Nafile olarak sevabın hediye edilmesinde Hanefi mezhebi genişlik tanıyor ve diyor ki; gerek mali bir ibadet (zekat vs.) gerekse bedeni (Namaz kılmak, Oruç tutmak, Kur’an-ı Kerim kıraatinde bulunmak) veyahut hac veya umre gibi mürekkeb (hem mali hem bedeni ibadet) olsun sevabını bir başkasına hibe etmekte Hanefi fıkhına göre herhangi bir mahzur lazım gelmez. Hayatta olması da şart değil (ölmüş olsun veya hayatta olsun) fark etmez.
Bu konu mezhepler arasında tartışmalı olmakla beraber müntesibi olduğumuz Hanefi mezhebine göre ibadet ister mali olsun ister bedeni olsun her halükarda sevabının bir başkasına hediye edilmesi mümkündür. O kişinin yanında olma şartı da yoktur ve bunu bilmesi de gerekmez. Örneğin; Kur’an-ı Kerim okuyup hasıl olan sevabı hediye etmemiz gibi…
Bu şeyin öncelikle bir ibadet olması gerekir çünkü ibadet olacak, o ibadetten de kişi sevap kazanacak ve o sevabı hediye edecektir. Bir şeyin ibadet olabilmesinde ise öncelikle yapılan şeyin ibadet olması bir de yapanın ibadet yapabilecek liyakatta olması gerekir. Buna göre “bir makinanın Kur’an-ı Kerim okuması” diye bir şeyden bahsedemeyiz Neticede bunun bir ibadet olabilmesi için mükellef olan bir insandan sadır olması gerekir.

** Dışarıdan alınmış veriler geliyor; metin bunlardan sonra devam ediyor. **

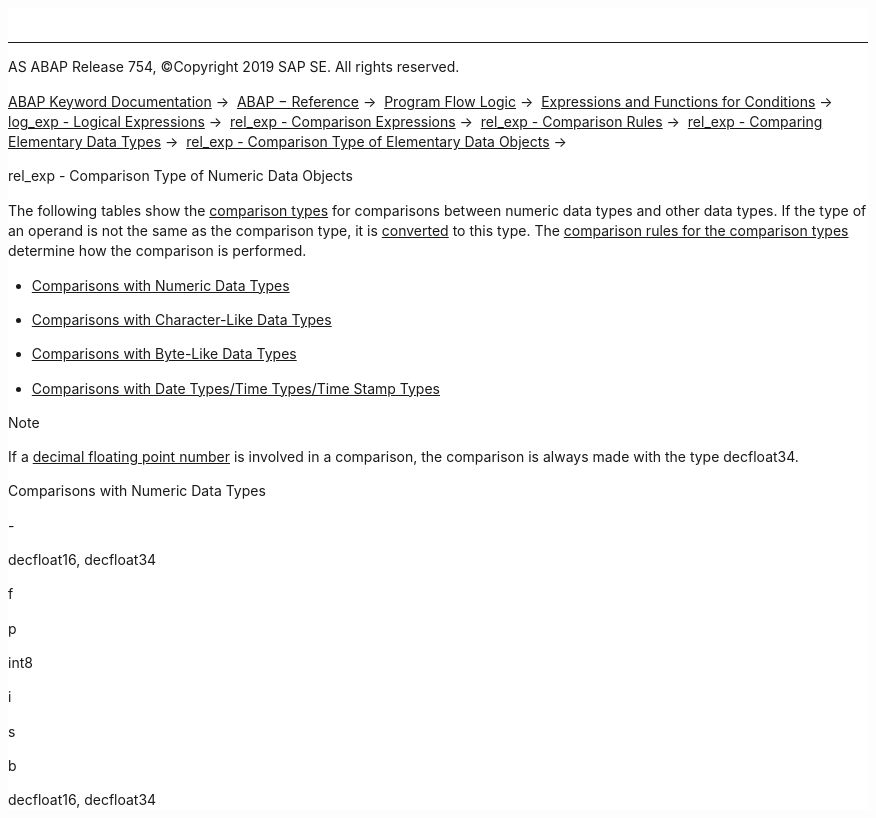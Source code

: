   

* * *

AS ABAP Release 754, ©Copyright 2019 SAP SE. All rights reserved.

[ABAP Keyword Documentation](https://help.sap.com/doc/abapdocu_754_index_htm/7.54/en-US/abenabap.htm) →  [ABAP − Reference](https://help.sap.com/doc/abapdocu_754_index_htm/7.54/en-US/abenabap_reference.htm) →  [Program Flow Logic](https://help.sap.com/doc/abapdocu_754_index_htm/7.54/en-US/abenabap_flow_logic.htm) →  [Expressions and Functions for Conditions](https://help.sap.com/doc/abapdocu_754_index_htm/7.54/en-US/abenlogical_expr_func.htm) →  [log\_exp - Logical Expressions](https://help.sap.com/doc/abapdocu_754_index_htm/7.54/en-US/abenlogexp.htm) →  [rel\_exp - Comparison Expressions](https://help.sap.com/doc/abapdocu_754_index_htm/7.54/en-US/abenlogexp_comp.htm) →  [rel\_exp - Comparison Rules](https://help.sap.com/doc/abapdocu_754_index_htm/7.54/en-US/abenlogexp_rules.htm) →  [rel\_exp - Comparing Elementary Data Types](https://help.sap.com/doc/abapdocu_754_index_htm/7.54/en-US/abenlogexp_rules_operands.htm) →  [rel\_exp - Comparison Type of Elementary Data Objects](https://help.sap.com/doc/abapdocu_754_index_htm/7.54/en-US/abenlogexp_rules_operands_dobj.htm) → 

rel\_exp - Comparison Type of Numeric Data Objects

The following tables show the [comparison types](https://help.sap.com/doc/abapdocu_754_index_htm/7.54/en-US/abencomparison_type_glosry.htm "Glossary Entry") for comparisons between numeric data types and other data types. If the type of an operand is not the same as the comparison type, it is [converted](https://help.sap.com/doc/abapdocu_754_index_htm/7.54/en-US/abenconversion_elementary.htm) to this type. The [comparison rules for the comparison types](https://help.sap.com/doc/abapdocu_754_index_htm/7.54/en-US/abencomparison_type.htm) determine how the comparison is performed.

-   [Comparisons with Numeric Data Types](#@@ITOC@@ABENLOGEXP_NUMERIC_1)

-   [Comparisons with Character-Like Data Types](#@@ITOC@@ABENLOGEXP_NUMERIC_2)

-   [Comparisons with Byte-Like Data Types](#@@ITOC@@ABENLOGEXP_NUMERIC_3)

-   [Comparisons with Date Types/Time Types/Time Stamp Types](#@@ITOC@@ABENLOGEXP_NUMERIC_4)

Note

If a [decimal floating point number](https://help.sap.com/doc/abapdocu_754_index_htm/7.54/en-US/abendecfloat_glosry.htm "Glossary Entry") is involved in a comparison, the comparison is always made with the type decfloat34.

Comparisons with Numeric Data Types

\-

decfloat16, decfloat34

f

p

int8

i

s

b

decfloat16, decfloat34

Böyle bir şeye yeltenmek kesinlikle doğru bir şey değildir ki bu din istismarına da sebebiyyet verir. Birçok insan bunun dini duygular doğrultusunda güzel bir şey olduğuna kanaat getirir ve bunun yaygunlaşmasına vesile olur. İslam’da olmayan bir hurafenin ortaya çıkmasına etken olacağından bunda kesinlikle herhangi bir sevap beklentisi mümkün değil, doğru bir şey de değildir.
Sen kendin okuyabiliyorsan okursun ki okuyamamamk diye bir şey olmamalıdır, okumak gerekir. Her bir Müslüman’ın en azından Kur’an-ı Kerim okuyabilmesi, manasını bilmesi gerekir. Bu kardeşimize diyeceğimiz “böyle bir şeye kesinlikle vesile (aracı) olmasın, bu doğru bir şey değildir ve onları da uyarmak gerekir “Bundan hiçbir sevap olmaz, ne o ölü faydalanır, ne de siz faydalanırsınız. Belki de kötü bir işleme vesile olduğunuzdan günaha girmiş olabilirsiniz” denmelidir.